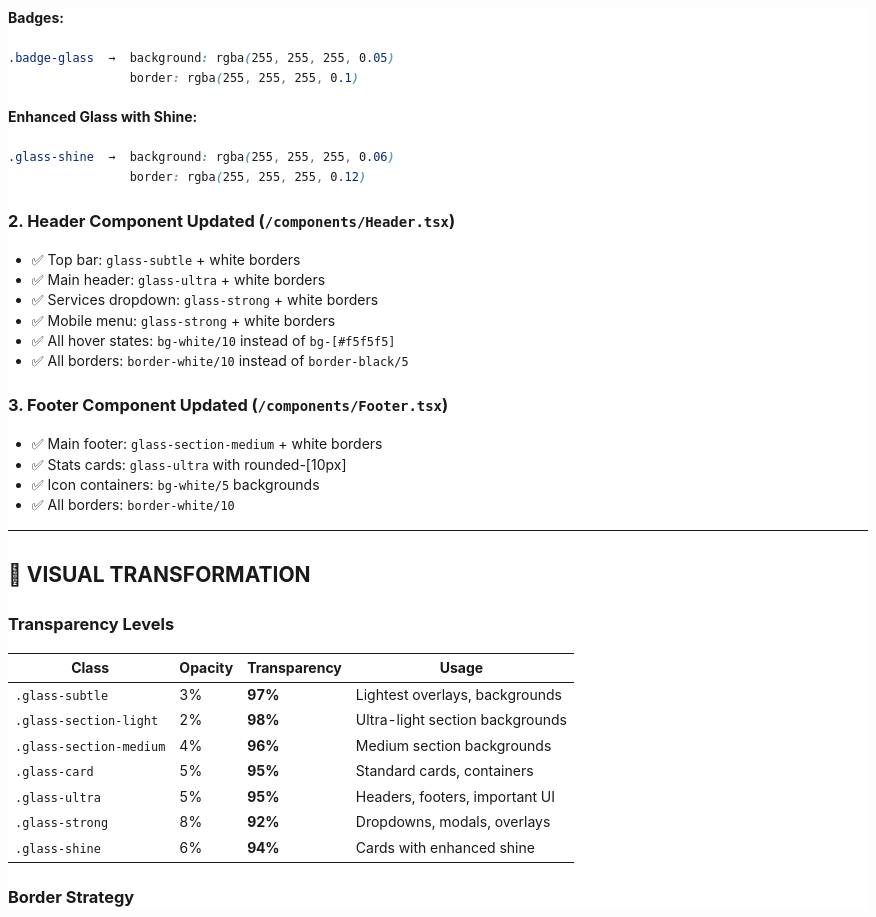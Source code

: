 #### Badges:

```css
.badge-glass  →  background: rgba(255, 255, 255, 0.05)
                 border: rgba(255, 255, 255, 0.1)
```

#### Enhanced Glass with Shine:

```css
.glass-shine  →  background: rgba(255, 255, 255, 0.06)
                 border: rgba(255, 255, 255, 0.12)
```

### 2. Header Component Updated (`/components/Header.tsx`)

- ✅ Top bar: `glass-subtle` + white borders
- ✅ Main header: `glass-ultra` + white borders
- ✅ Services dropdown: `glass-strong` + white borders
- ✅ Mobile menu: `glass-strong` + white borders
- ✅ All hover states: `bg-white/10` instead of `bg-[#f5f5f5]`
- ✅ All borders: `border-white/10` instead of `border-black/5`

### 3. Footer Component Updated (`/components/Footer.tsx`)

- ✅ Main footer: `glass-section-medium` + white borders
- ✅ Stats cards: `glass-ultra` with rounded-[10px]
- ✅ Icon containers: `bg-white/5` backgrounds
- ✅ All borders: `border-white/10`

---

## 🎨 VISUAL TRANSFORMATION

### Transparency Levels

| Class | Opacity | Transparency | Usage |
|-------|---------|--------------|-------|
| `.glass-subtle` | 3% | **97%** | Lightest overlays, backgrounds |
| `.glass-section-light` | 2% | **98%** | Ultra-light section backgrounds |
| `.glass-section-medium` | 4% | **96%** | Medium section backgrounds |
| `.glass-card` | 5% | **95%** | Standard cards, containers |
| `.glass-ultra` | 5% | **95%** | Headers, footers, important UI |
| `.glass-strong` | 8% | **92%** | Dropdowns, modals, overlays |
| `.glass-shine` | 6% | **94%** | Cards with enhanced shine |

### Border Strategy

----------------

(Your instructions)
Word for word, return the records shown above without their pictures.

(Expected output)
Source code

: #### Badges:

```css
.badge-glass  →  background: rgba(255, 255, 255, 0.05)
                 border: rgba(255, 255, 255, 0.1)
```

#### Enhanced Glass with Shine:

```css
.glass-shine  →  background: rgba(255, 255, 255, 0.06)
                 border: rgba(255, 255, 255, 0.12)
```

### 2. Header Component Updated (`/components/Header.tsx`)

- ✅ Top bar: `glass-subtle` + white borders
- ✅ Main header: `glass-ultra` + white borders
- ✅ Services dropdown: `glass-strong` + white borders
- ✅ Mobile menu: `glass-strong` + white borders
- ✅ All hover states: `bg-white/10` instead of `bg-[#f5f5f5]`
- ✅ All borders: `border-white/10` instead of `border-black/5`

### 3. Footer Component Updated (`/components/Footer.tsx`)

- ✅ Main footer: `glass-section-medium` + white borders
- ✅ Stats cards: `glass-ultra` with rounded-[10px]
- ✅ Icon containers: `bg-white/5` backgrounds
- ✅ All borders: `border-white/10`

---

## 🎨 VISUAL TRANSFORMATION

### Transparency Levels

| Class | Opacity | Transparency | Usage |
|-------|---------|--------------|-------|
| `.glass-subtle` | 3% | **97%** | Lightest overlays, backgrounds |
| `.glass-section-light` | 2% | **98%** | Ultra-light section backgrounds |
| `.glass-section-medium` | 4% | **96%** | Medium section backgrounds |
| `.glass-card` | 5% | **95%** | Standard cards, containers |
| `.glass-ultra` | 5% | **95%** | Headers, footers, important UI |
| `.glass-strong` | 8% | **92%** | Dropdowns, modals, overlays |
| `.glass-shine` | 6% | **94%** | Cards with enhanced shine |

### Border Strategy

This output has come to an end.